La question du plaisir féminin reste au cœur des débats sur la sexualité en France. Une récente enquête dévoile des disparités majeures dans l’accès à l’orgasme selon le genre, mais aussi selon l’âge et le type de relation. Ces chiffres révèlent un fossé préoccupant qui interroge sur la communication au sein des couples.
Une fréquence d’orgasme inégale selon le genre
Les données recueillies montrent que 53 % des Français atteignent l’orgasme lors de chaque rapport ou presque. Mais ce chiffre global masque une réalité bien plus contrastée entre les sexes.
Du côté masculin, 67 % des hommes jouissent systématiquement ou quasi-systématiquement lors de leurs rapports sexuels. À l’inverse, seulement 40 % des femmes parviennent à atteindre le même niveau de satisfaction régulière.
Cet écart de 27 points entre hommes et femmes témoigne d’une inégalité persistante dans l’accès au plaisir sexuel, malgré les avancées des discours sur la sexualité féminine.

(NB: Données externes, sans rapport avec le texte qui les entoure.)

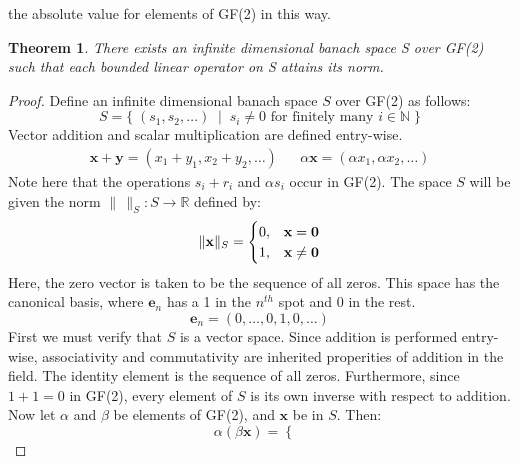 \documentclass{article}
\theoremstyle{plain}
\newtheorem*{theorem*}{Theorem}
\DeclarePairedDelimiter\norm{\lVert}{\rVert}
\begin{document}
    the absolute value for elements of GF(2) in this way.
    \begin{theorem*}
        There exists an infinite dimensional banach space S over GF(2)
        such that each bounded linear operator on S attains its norm.
    \end{theorem*}
    \begin{proof}
        Define an infinite dimensional banach space $S$ over GF(2) as follows:
        \begin{equation}
            S=\{\;(s_{1},s_{2},\dots )\;\;|\;\;s_{i}\neq0
                \text{ for finitely many }i\in\mathbb{N}\;\} 
        \end{equation}
        Vector addition and scalar multiplication are defined entry-wise.
        \begin{align}
            \mathbf{x}+\mathbf{y}=(x_{1}+y_{1},x_{2}+y_{2},\dots)
            &&\alpha\mathbf{x}=(\alpha{x}_{1},\alpha{x}_{2},\dots)
        \end{align}
        Note here that the operations $s_i+r_i$ and $\alpha s_i$ occur
        in GF(2). The space $S$ will be given the norm
        $\|\,\|_{S}:S\rightarrow\mathbb{R}$ defined by:
        \begin{align}
            \norm{\mathbf{x}}_{S}=
            \begin{cases}
                0,&\mathbf{x}=\mathbf{0}\\
                1,&\mathbf{x}\neq\mathbf{0}
            \end{cases}
        \end{align}
        Here, the zero vector is taken to be the sequence of all zeros.
        This space has the canonical basis, where $\mathbf{e}_{n}$ has a
        1 in the $n^{th}$ spot and 0 in the rest.
        \begin{equation}
            \mathbf{e}_n=(0,\dots,0,1,0,\dots )
        \end{equation}
        First we must verify that $S$ is a vector space. Since addition is performed
        entry-wise, associativity and commutativity are inherited properities of
        addition in the field. The identity element is the sequence of all zeros.
        Furthermore, since $1+1=0$ in GF(2), every element of $S$ is its own inverse
        with respect to addition. Now let $\alpha$ and $\beta$ be elements of GF(2),
        and $\mathbf{x}$ be in $S$. Then:
        \begin{equation}
            \alpha(\beta\mathbf{x})=
                \begin{cases}

\end{cases}
\end{equation}
\end{proof}
\end{document}
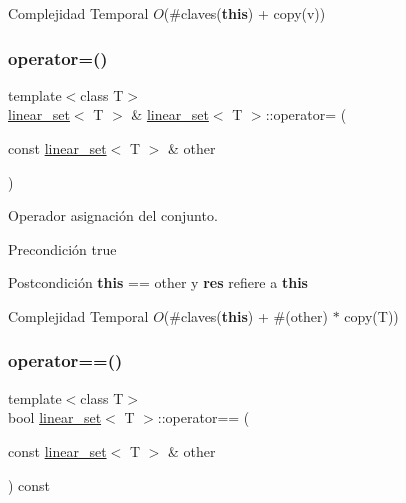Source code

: \begin{DoxyDescription}
\item[Complejidad Temporal]$O$(\#claves({\bfseries this}) + copy(v))
\end{DoxyDescription}\mbox{\label{classlinear__set_a5bea24f94c4ea45550ec4b066ffb8cf1}} 
\subsubsection{\texorpdfstring{operator=()}{operator=()}}
{\footnotesize\ttfamily template$<$class T$>$ \\
\mbox{\hyperlink{classlinear__set}{linear\+\_\+set}}$<$ T $>$ \& \mbox{\hyperlink{classlinear__set}{linear\+\_\+set}}$<$ T $>$\+::operator= (\begin{DoxyParamCaption}\item[{const \mbox{\hyperlink{classlinear__set}{linear\+\_\+set}}$<$ T $>$ \&}]{other }\end{DoxyParamCaption})}



Operador asignación del conjunto. 

\begin{DoxyPrecond}{Precondición}
true 
\end{DoxyPrecond}
\begin{DoxyPostcond}{Postcondición}
{\bfseries this} == other y {\bfseries res} refiere a {\bfseries this}
\end{DoxyPostcond}

\begin{DoxyDescription}
\item[Complejidad Temporal]$O$(\#claves({\bfseries this}) + \#(other) $\ast$ copy(\+T))
\end{DoxyDescription}\mbox{\label{classlinear__set_a49b9debdaaca2478d5df6c1f0fffab33}} 
\subsubsection{\texorpdfstring{operator==()}{operator==()}}
{\footnotesize\ttfamily template$<$class T$>$ \\
bool \mbox{\hyperlink{classlinear__set}{linear\+\_\+set}}$<$ T $>$\+::operator== (\begin{DoxyParamCaption}\item[{const \mbox{\hyperlink{classlinear__set}{linear\+\_\+set}}$<$ T $>$ \&}]{other }\end{DoxyParamCaption}) const}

Les jeunes générations plus touchées par le fossé
Paradoxalement, c’est chez les moins de 35 ans que la disparité s’avère la plus marquée. Dans cette tranche d’âge, 75 % des hommes connaissent l’orgasme à chaque rapport ou presque, contre seulement 33 % des femmes.
Ce constat surprenant remet en question l’idée reçue selon laquelle les nouvelles générations, supposément plus libérées et mieux informées, auraient comblé ces inégalités. Le fossé s’accentue au contraire avec le temps.
L’impact du type de relation sur le plaisir féminin
Le contexte relationnel joue également un rôle déterminant. Dans les « situationships », ces relations sans engagement clair, 59 % des femmes parviennent à jouir régulièrement.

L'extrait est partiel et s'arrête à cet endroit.